» **Task brief**
Below are entries; copy exactly the lines from the one with "Unfortunately, lately LOTW" through the one with "(@) callsign: dummy", both included, and leave out the rest.

» **Dataset content**
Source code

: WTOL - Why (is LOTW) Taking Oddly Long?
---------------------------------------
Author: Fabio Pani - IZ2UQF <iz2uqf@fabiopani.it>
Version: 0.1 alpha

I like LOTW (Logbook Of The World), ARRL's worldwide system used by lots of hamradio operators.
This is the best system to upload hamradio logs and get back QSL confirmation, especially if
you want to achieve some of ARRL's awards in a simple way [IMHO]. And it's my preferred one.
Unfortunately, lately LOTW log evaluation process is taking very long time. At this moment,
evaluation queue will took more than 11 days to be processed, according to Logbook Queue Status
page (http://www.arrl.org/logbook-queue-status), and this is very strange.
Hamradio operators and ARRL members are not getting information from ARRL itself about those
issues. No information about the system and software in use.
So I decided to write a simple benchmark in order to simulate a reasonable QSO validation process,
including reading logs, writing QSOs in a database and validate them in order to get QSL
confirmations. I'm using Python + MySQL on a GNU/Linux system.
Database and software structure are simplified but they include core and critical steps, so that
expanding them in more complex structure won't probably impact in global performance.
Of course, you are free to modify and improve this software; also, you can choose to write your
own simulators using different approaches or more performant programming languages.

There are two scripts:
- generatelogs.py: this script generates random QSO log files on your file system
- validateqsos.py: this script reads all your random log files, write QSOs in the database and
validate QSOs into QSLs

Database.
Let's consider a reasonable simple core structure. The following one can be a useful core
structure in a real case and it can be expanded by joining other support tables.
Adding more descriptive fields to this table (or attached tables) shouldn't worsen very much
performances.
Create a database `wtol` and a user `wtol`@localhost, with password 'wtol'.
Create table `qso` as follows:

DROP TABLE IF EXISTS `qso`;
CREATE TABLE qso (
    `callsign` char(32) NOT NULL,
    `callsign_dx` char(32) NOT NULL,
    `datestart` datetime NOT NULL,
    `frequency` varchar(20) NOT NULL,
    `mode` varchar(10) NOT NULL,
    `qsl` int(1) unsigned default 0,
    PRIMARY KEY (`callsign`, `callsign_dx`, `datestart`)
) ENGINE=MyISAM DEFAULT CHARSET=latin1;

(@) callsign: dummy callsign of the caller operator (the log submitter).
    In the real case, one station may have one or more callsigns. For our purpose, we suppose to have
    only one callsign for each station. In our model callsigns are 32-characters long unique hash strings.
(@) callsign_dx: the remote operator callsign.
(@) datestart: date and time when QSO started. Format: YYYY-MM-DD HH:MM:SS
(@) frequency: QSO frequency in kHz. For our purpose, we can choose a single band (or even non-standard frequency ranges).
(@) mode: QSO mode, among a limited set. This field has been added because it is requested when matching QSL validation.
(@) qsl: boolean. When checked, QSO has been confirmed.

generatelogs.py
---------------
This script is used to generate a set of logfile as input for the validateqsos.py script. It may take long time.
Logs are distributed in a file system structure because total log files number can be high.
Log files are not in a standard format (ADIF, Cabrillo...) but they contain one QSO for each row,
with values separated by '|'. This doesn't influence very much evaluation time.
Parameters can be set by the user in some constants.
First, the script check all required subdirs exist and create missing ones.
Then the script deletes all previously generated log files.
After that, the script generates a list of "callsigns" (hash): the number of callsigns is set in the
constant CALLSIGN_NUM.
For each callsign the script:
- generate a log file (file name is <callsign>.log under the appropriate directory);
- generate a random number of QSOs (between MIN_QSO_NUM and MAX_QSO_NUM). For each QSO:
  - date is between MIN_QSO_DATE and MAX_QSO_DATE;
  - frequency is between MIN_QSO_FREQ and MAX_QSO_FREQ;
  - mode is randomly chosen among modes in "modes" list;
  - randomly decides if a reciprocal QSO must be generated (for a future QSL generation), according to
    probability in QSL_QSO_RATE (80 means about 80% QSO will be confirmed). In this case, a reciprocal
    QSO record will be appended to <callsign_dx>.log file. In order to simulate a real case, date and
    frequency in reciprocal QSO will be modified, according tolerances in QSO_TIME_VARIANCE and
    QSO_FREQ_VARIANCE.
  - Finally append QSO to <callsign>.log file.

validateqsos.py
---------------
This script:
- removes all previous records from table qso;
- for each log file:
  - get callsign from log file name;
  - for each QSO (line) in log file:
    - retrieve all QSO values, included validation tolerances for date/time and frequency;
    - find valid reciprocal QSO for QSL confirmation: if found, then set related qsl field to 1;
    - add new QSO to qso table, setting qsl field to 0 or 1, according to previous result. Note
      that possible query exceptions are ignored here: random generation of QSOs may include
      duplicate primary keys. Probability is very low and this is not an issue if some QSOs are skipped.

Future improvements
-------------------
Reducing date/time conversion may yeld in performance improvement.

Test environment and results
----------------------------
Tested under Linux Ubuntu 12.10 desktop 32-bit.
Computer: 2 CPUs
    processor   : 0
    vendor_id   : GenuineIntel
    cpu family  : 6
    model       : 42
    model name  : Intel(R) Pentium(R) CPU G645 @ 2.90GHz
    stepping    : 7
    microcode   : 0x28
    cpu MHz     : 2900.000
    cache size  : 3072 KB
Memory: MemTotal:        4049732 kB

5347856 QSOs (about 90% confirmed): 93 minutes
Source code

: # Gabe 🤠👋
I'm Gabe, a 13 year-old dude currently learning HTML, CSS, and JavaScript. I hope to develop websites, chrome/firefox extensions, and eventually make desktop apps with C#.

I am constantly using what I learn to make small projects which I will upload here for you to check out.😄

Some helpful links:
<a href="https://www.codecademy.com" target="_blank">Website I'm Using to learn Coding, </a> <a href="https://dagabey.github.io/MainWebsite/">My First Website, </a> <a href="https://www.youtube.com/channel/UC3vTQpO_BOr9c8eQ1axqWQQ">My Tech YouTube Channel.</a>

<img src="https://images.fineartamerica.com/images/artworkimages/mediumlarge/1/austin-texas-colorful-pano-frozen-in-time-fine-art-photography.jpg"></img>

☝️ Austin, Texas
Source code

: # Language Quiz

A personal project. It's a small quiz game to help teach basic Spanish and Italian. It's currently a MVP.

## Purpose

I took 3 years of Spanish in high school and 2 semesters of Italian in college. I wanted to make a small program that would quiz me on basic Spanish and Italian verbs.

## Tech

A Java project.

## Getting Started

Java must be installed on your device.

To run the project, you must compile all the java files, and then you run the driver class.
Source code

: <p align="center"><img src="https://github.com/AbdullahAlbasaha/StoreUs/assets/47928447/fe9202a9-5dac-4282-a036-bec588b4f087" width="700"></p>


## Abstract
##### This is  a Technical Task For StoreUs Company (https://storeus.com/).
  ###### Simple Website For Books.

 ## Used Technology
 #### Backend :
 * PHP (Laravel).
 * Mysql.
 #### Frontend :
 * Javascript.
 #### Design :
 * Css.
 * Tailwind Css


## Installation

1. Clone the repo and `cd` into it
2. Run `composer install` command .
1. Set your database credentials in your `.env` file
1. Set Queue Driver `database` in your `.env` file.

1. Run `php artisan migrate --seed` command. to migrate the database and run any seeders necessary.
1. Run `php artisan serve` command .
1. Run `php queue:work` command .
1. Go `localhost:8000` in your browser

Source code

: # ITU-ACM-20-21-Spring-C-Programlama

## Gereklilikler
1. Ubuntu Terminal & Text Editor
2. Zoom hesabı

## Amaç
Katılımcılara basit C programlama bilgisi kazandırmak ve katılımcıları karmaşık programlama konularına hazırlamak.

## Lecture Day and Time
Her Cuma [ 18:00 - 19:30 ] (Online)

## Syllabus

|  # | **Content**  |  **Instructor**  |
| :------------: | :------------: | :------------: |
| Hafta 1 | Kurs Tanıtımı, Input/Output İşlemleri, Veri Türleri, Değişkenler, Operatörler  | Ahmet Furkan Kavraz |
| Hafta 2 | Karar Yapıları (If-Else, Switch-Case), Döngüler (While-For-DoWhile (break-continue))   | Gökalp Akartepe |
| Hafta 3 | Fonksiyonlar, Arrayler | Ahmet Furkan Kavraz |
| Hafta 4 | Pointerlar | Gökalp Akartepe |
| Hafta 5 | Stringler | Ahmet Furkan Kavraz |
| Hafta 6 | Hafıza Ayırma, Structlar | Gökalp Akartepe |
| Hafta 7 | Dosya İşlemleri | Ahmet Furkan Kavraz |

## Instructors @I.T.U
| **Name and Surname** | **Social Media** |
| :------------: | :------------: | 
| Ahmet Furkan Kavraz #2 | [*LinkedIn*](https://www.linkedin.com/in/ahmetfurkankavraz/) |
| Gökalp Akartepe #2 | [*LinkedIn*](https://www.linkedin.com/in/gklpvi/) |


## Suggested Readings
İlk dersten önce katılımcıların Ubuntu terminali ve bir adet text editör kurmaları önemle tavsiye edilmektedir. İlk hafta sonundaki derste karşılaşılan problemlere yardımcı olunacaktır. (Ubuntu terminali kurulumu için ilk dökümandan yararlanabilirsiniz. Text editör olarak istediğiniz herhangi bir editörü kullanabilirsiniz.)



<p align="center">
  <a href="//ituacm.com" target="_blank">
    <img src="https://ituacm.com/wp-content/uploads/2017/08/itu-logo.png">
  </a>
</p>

» **Response to the task**
Unfortunately, lately LOTW log evaluation process is taking very long time. At this moment,
evaluation queue will took more than 11 days to be processed, according to Logbook Queue Status
page (http://www.arrl.org/logbook-queue-status), and this is very strange.
Hamradio operators and ARRL members are not getting information from ARRL itself about those
issues. No information about the system and software in use.
So I decided to write a simple benchmark in order to simulate a reasonable QSO validation process,
including reading logs, writing QSOs in a database and validate them in order to get QSL
confirmations. I'm using Python + MySQL on a GNU/Linux system.
Database and software structure are simplified but they include core and critical steps, so that
expanding them in more complex structure won't probably impact in global performance.
Of course, you are free to modify and improve this software; also, you can choose to write your
own simulators using different approaches or more performant programming languages.

There are two scripts:
- generatelogs.py: this script generates random QSO log files on your file system
- validateqsos.py: this script reads all your random log files, write QSOs in the database and
validate QSOs into QSLs

Database.
Let's consider a reasonable simple core structure. The following one can be a useful core
structure in a real case and it can be expanded by joining other support tables.
Adding more descriptive fields to this table (or attached tables) shouldn't worsen very much
performances.
Create a database `wtol` and a user `wtol`@localhost, with password 'wtol'.
Create table `qso` as follows:

DROP TABLE IF EXISTS `qso`;
CREATE TABLE qso (
    `callsign` char(32) NOT NULL,
    `callsign_dx` char(32) NOT NULL,
    `datestart` datetime NOT NULL,
    `frequency` varchar(20) NOT NULL,
    `mode` varchar(10) NOT NULL,
    `qsl` int(1) unsigned default 0,
    PRIMARY KEY (`callsign`, `callsign_dx`, `datestart`)
) ENGINE=MyISAM DEFAULT CHARSET=latin1;

(@) callsign: dummy callsign of the caller operator (the log submitter).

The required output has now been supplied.